Here is a PDF to help diagnose a deadout -
https://nybeewellness.org/wp-content/uploads/2014/04/winter_deadout_key_2-24-14_final_draft-2.pdf
An unchecked mite population can overwhelm a colony in a very short period of time. Mite populations can triple every brood cycle.
The situation is so dire 95% of colony failures can be attributed to the mite. You can no longer keep bees like your grandpa did.
I am convinced genetics is the answer, buy local survivor stock queens, test and treat as needed to keep mite levels below 3%.
You want queens produced from known overwinter survivor colonies, not mass produced poorly mated queens and migratory bees.
All of the great BeeKs profess that your best queen is one your surviving colony(s) made by your selection.
The following is the easy stuff and nothing is written in stone, So much depends on location.
But keeping your mite level at less than 3% (by whatever method) is critical to colony survival.
And the only way to know is a mite wash, just looking at the bottom board is not enough.
Everyone freaks about killing bees, but in the bee world the individual is disposable, the colony is the organism you are saving.
A strong colony will not miss a half a cup of bees, a sugar shake is the alternative but not as accurate, and accuracy is critical when the target number is so low.
While honey is drying humidity is crazy, some will have problems some won't. Some space the lid with coins (it doesn't take much), sticks, drill holes, Vivaldi boards, quilts, burlap, etc.
Once the honey is capped the hive can be closed down, some stuff screen boards, some switch boards to solid, upper venting is limited so the bees can propolize it closed as needed.
I highly recommend 2" of foam insulation minimum on the lid to prevent condensation. A piece of plywood leaned up against the front of the hive at an angle will block wind and drifting snow from the entrance.

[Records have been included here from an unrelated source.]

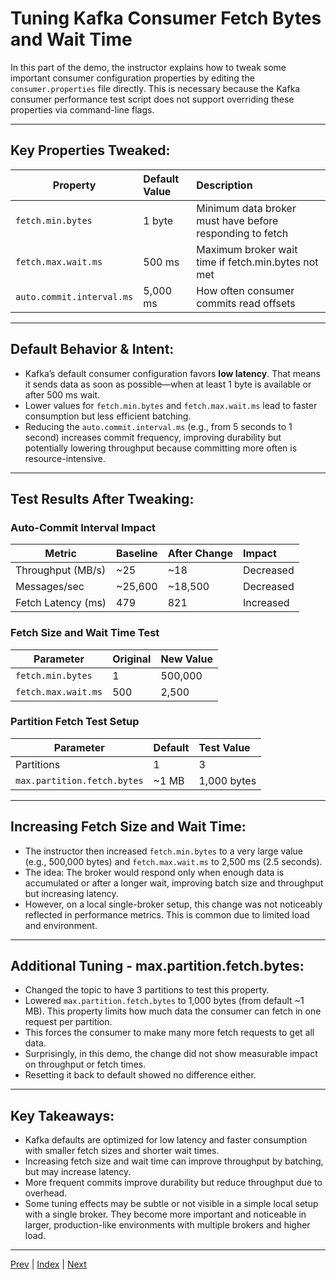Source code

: # Tuning Kafka Consumer Fetch Bytes and Wait Time

In this part of the demo, the instructor explains how to tweak some important consumer configuration properties by editing the `consumer.properties` file directly. This is necessary because the Kafka consumer performance test script does not support overriding these properties via command-line flags.

---

## Key Properties Tweaked:

| Property                  | Default Value | Description                                                    |
|--------------------------|:--------------|:---------------------------------------------------------------|
| `fetch.min.bytes`        | 1 byte        | Minimum data broker must have before responding to fetch        |
| `fetch.max.wait.ms`      | 500 ms        | Maximum broker wait time if fetch.min.bytes not met            |
| `auto.commit.interval.ms`| 5,000 ms      | How often consumer commits read offsets                        |

---

## Default Behavior & Intent:

- Kafka’s default consumer configuration favors **low latency**. That means it sends data as soon as possible—when at least 1 byte is available or after 500 ms wait.
- Lower values for `fetch.min.bytes` and `fetch.max.wait.ms` lead to faster consumption but less efficient batching.
- Reducing the `auto.commit.interval.ms` (e.g., from 5 seconds to 1 second) increases commit frequency, improving durability but potentially lowering throughput because committing more often is resource-intensive.

---

## Test Results After Tweaking:

### Auto-Commit Interval Impact
| Metric               | Baseline    | After Change | Impact    |
|---------------------|:------------|:-------------|:----------|
| Throughput (MB/s)   | ~25         | ~18          | Decreased |
| Messages/sec        | ~25,600     | ~18,500      | Decreased |
| Fetch Latency (ms)  | 479         | 821          | Increased |

### Fetch Size and Wait Time Test
| Parameter           | Original    | New Value    |
|-------------------|:------------|:-------------|
| `fetch.min.bytes` | 1           | 500,000      |
| `fetch.max.wait.ms`| 500         | 2,500        |

### Partition Fetch Test Setup
| Parameter                    | Default    | Test Value |
|----------------------------|:-----------|:-----------|
| Partitions                 | 1          | 3          |
| `max.partition.fetch.bytes`| ~1 MB      | 1,000 bytes|

---

## Increasing Fetch Size and Wait Time:

- The instructor then increased `fetch.min.bytes` to a very large value (e.g., 500,000 bytes) and `fetch.max.wait.ms` to 2,500 ms (2.5 seconds).  
- The idea: The broker would respond only when enough data is accumulated or after a longer wait, improving batch size and throughput but increasing latency.  
- However, on a local single-broker setup, this change was not noticeably reflected in performance metrics. This is common due to limited load and environment.

---

## Additional Tuning - max.partition.fetch.bytes:

- Changed the topic to have 3 partitions to test this property.  
- Lowered `max.partition.fetch.bytes` to 1,000 bytes (from default ~1 MB). This property limits how much data the consumer can fetch in one request per partition.  
- This forces the consumer to make many more fetch requests to get all data.  
- Surprisingly, in this demo, the change did not show measurable impact on throughput or fetch times.  
- Resetting it back to default showed no difference either.  

---

## Key Takeaways:

- Kafka defaults are optimized for low latency and faster consumption with smaller fetch sizes and shorter wait times.  
- Increasing fetch size and wait time can improve throughput by batching, but may increase latency.  
- More frequent commits improve durability but reduce throughput due to overhead.  
- Some tuning effects may be subtle or not visible in a simple local setup with a single broker. They become more important and noticeable in larger, production-like environments with multiple brokers and higher load.

---


[Prev](14.KafkaConsumerPerformanceSetup.md) | [Index](../INDEX.md) | [Next](16.KafkaConsumerSessions.md)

There are lots more things that can be done.
As long ago as before the advent of removable frames, bees have been kept in a cellar over-winter.
The other big part is what will fit with your methods, how much effort can you spare.
Stacking hives is beneficial, one BeeK stacks multiple hives in a cluster and wraps them up, they all share the heat.
NUC boxes stacked next to each other, the clusters will hug the shared wall. Double screen boards can be used to separate stacked colonies so they can share heat.
Don't give them more space than they need, this means you have to monitor them to prevent early swarming coming out of winter.
Don't over feed them, they will fill every cell in the box with syrup, no room for brood.
I don't like the wide open aspect of a screened bottom, it does not take much of an upper opening to create a chiminy effect and change the air in the hive.
Opening the whole bottom is too much, it's a gulp when the girls need a sip.
I don't have a hive beetle problem in my area so I'm leaning towards a morning sun afternoon shade setup to keep the boxes from over-heating, an insulated lid helps here as well.